The trial court noted the inconsistency in the court records and documents submitted by the plaintiffs’ malpractice attorney, but concluded that it could not believe that plaintiffs’ malpractice attorney “would attempt to do anything not consistent with the court rules.” Accordingly, the court granted the motion to reconsider and set aside the earlier order dismissing the case with prejudice. Defendants then filed a motion to dismiss the amended complaint on substantive grounds, which the court granted with prejudice. Plaintiffs appealed and the First District reversed the dismissal. In the course of these events, Plaintiffs also hired new counsel (their third attorney overall).

Plaintiffs original malpractice counsel (their second attorney overall) was later disbarred for misconduct that included submitting a falsified email notice of filing in the Northern District of Illinois.

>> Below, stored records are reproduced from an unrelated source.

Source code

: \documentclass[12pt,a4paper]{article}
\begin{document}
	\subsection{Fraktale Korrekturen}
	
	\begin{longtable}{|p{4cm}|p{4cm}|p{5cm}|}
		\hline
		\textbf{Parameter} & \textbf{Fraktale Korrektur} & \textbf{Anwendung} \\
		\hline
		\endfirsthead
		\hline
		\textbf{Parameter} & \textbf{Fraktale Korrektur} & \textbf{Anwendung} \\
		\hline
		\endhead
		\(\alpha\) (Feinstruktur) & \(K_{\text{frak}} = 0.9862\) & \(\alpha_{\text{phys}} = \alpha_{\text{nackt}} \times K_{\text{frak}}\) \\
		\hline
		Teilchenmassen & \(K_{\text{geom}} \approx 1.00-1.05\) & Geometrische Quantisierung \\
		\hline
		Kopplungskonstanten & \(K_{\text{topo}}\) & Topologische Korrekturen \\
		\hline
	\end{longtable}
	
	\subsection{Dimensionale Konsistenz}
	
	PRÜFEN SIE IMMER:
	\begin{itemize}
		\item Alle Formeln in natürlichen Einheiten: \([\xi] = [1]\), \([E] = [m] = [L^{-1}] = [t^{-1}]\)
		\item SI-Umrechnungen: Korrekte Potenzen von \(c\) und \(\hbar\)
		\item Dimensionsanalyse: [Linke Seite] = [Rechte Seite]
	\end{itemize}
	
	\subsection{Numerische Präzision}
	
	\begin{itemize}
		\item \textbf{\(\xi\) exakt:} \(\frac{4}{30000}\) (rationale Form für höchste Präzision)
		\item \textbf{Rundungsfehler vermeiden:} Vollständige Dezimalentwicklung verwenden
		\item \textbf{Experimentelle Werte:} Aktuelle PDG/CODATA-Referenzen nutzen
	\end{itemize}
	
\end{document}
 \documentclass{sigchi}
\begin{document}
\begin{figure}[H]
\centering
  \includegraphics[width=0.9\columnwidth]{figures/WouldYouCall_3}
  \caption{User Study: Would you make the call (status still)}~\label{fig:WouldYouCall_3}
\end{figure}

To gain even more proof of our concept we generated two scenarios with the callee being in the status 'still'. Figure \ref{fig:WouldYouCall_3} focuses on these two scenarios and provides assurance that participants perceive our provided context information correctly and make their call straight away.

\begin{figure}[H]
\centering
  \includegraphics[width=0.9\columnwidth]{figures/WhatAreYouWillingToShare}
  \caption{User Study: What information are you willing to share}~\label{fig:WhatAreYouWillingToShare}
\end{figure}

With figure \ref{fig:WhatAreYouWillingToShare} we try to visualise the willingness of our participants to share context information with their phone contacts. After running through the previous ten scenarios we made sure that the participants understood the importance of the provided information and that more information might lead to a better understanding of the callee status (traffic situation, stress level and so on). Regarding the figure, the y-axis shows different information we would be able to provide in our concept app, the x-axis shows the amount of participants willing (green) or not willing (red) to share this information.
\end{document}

On remand, the trial court held an evidentiary hearing to determine whether plaintiffs’ malpractice attorney had falsified the time stamps on the amended complaint and motion to reconsider. Defendants also argued that the trial court lost jurisdiction over the case when plaintiffs failed to file a timely motion to reconsider. Plaintiffs argued that the court’s previous ruling on the jurisdictional issue (granting the motion to reconsider and setting aside the dismissal order) became the law of the case following the First District’s reversal of the trial’s court’s order dismissing the case. The trial court ultimately held that the law of the case did not bar reconsideration of this issue because of a “significant change in circumstances” – the malpractice attorney was found guilty of falsifying court documents and lying to judges. The trial court concluded that it lost jurisdiction to take any action after plaintiffs missed the deadline for filing their motion to reconsider, vacated all orders entered after that date, and dismissed the case with prejudice.

On the second appeal, the First District held that its prior order finding that the complaint stated a claim for legal malpractice had become the law of the case, even with respect to the jurisdictional issue. Nonetheless, the Court held that the law of the case doctrine was not a limitation on its power to revisit an issue where the facts had changed or where the initial decision was “clearly erroneous and would work a manifest injustice.” Indeed, the Court found that a court may depart from the law of the case in numerous circumstances, including to remedy a fraud on the court. Thus, because plaintiffs’ malpractice attorney had perpetrated a fraud on the court, the Court exercised its discretion to consider the jurisdictional issue and affirmed the dismissal of the case.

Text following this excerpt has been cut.